In said formula, R < ₁ >, R < ₂ >, R < ₃ >, R < ₄ > shows a C1-C6 alkyl group or a hydroxylalkyl group each independently.

  Specific examples of the quaternary ammonium hydroxide include tetramethylammonium hydroxide (= TMAH), tetraethylammonium hydroxide, tetrapropylammonium hydroxide, tetrabutylammonium hydroxide, tetrapentylammonium hydroxide, and monomethyl triple. Ammonium hydroxide, trimethylethylammonium hydroxide, (2-hydroxyethyl) trimethylammonium hydroxide, (2-hydroxyethyl) triethylammonium hydroxide, (2-hydroxyethyl) tripropylammonium hydroxide, (1-hydroxypropyl) Examples include trimethylammonium hydroxide. Among them, TMAH, tetraethylammonium hydroxide, tetrapropylammonium hydroxide, tetrabutylammonium hydroxide, monomethyl triple ammonium hydroxide, (2-hydroxyethyl) trimethylammonium hydroxide, etc. are easily available and excellent in safety. From the viewpoint of the (A) A component can use 1 type (s) or 2 or more types.

  As the component (b), glycols and glycol ethers are used. Specifically, ethylene glycol, ethylene glycol monomethyl ether, ethylene glycol monoethyl ether, ethylene glycol monobutyl ether, ethylene glycol monomethyl ether acetate, ethylene glycol monoethyl ether acetate, diethylene glycol, diethylene glycol monomethyl ether, diethylene glycol monoethyl ether, diethylene glycol Examples thereof include diethylene glycol monoalkyl ethers such as monopropyl ether and diethylene glycol monobutyl ether (= buzyl diglycol) (alkyl is a lower alkyl having 1 to 6 carbon atoms), propylene glycol and the like, but are not limited to these examples.
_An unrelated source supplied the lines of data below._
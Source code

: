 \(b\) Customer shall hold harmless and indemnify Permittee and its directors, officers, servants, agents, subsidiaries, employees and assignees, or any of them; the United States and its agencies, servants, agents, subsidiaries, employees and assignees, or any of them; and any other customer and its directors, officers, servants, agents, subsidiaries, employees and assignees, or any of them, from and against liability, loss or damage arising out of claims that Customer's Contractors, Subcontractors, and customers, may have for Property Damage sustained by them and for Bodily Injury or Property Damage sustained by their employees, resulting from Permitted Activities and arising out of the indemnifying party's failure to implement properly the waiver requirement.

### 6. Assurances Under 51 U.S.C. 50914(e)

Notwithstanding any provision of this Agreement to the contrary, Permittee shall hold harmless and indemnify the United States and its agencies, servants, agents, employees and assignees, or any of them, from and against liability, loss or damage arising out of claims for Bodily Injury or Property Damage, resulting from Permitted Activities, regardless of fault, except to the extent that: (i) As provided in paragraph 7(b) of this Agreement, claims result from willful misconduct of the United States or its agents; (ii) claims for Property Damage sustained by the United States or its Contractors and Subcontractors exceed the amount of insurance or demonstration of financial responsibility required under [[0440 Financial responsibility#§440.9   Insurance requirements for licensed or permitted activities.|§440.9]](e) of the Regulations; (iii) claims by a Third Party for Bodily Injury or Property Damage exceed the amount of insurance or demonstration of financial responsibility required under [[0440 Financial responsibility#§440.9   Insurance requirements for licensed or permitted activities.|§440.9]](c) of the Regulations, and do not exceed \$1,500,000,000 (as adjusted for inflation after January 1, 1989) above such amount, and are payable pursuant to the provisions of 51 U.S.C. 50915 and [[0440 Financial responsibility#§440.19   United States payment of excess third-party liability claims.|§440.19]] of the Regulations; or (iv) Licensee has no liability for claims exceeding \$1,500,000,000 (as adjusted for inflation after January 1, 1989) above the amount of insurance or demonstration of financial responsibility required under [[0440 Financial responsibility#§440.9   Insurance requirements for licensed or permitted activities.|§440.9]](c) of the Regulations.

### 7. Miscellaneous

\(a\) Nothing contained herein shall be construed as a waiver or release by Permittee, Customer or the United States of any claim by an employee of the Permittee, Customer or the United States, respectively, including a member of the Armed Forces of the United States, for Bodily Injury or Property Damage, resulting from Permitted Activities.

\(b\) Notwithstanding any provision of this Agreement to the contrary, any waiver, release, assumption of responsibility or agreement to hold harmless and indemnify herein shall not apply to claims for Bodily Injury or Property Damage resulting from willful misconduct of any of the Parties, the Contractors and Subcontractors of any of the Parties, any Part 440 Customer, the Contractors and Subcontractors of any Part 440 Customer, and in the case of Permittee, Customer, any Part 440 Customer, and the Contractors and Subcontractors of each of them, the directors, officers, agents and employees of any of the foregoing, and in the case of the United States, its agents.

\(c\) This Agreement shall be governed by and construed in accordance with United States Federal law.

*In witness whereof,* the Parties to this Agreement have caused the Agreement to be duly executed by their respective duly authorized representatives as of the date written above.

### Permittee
Among these, ethylene glycol, propylene glycol, and diethylene glycol monobutyl ether are preferably used from the viewpoints of high swelling inhibiting ability, high anticorrosion ability, and low cost. (B) A component can use 1 type (s) or 2 or more types.

  As the component (c), a non-amine water-soluble organic solvent is used. Specifically, sulfoxides such as dimethylsulfoxide; sulfones such as dimethylsulfone, diethylsulfone, bis (2-hydroxyethyl) sulfone, tetramethylenesulfone; N, N-dimethylformamide, N-methylformamide, N, N -Amides such as dimethylacetamide, N-methylacetamide, N, N-diethylacetamide; N-methyl-2-pyrrolidone, N-ethyl-2-pyrrolidone, N-propyl-2-pyrrolidone, N-hydroxymethyl-2 -Lactams such as pyrrolidone and N-hydroxyethyl-2-pyrrolidone; 1,3-dimethyl-2-imidazolidinone, 1,3-diethyl-2-imidazolidinone, 1,3-diisopropyl-2-imidazolidi Examples thereof include imidazolidinones such as non-examples, etc. Not be construed as being limited. (C) A component can use 1 type (s) or 2 or more types.

  The photoresist stripping solution according to the present invention comprises the above three components (a) to (c) and does not contain water. When water is contained as a blending component, the corrosion resistance of the wiring material (metal) is inferior, and the photoresist peelability is also lowered. Moreover, amines (alkanolamines etc.) are not included as a water-soluble organic solvent.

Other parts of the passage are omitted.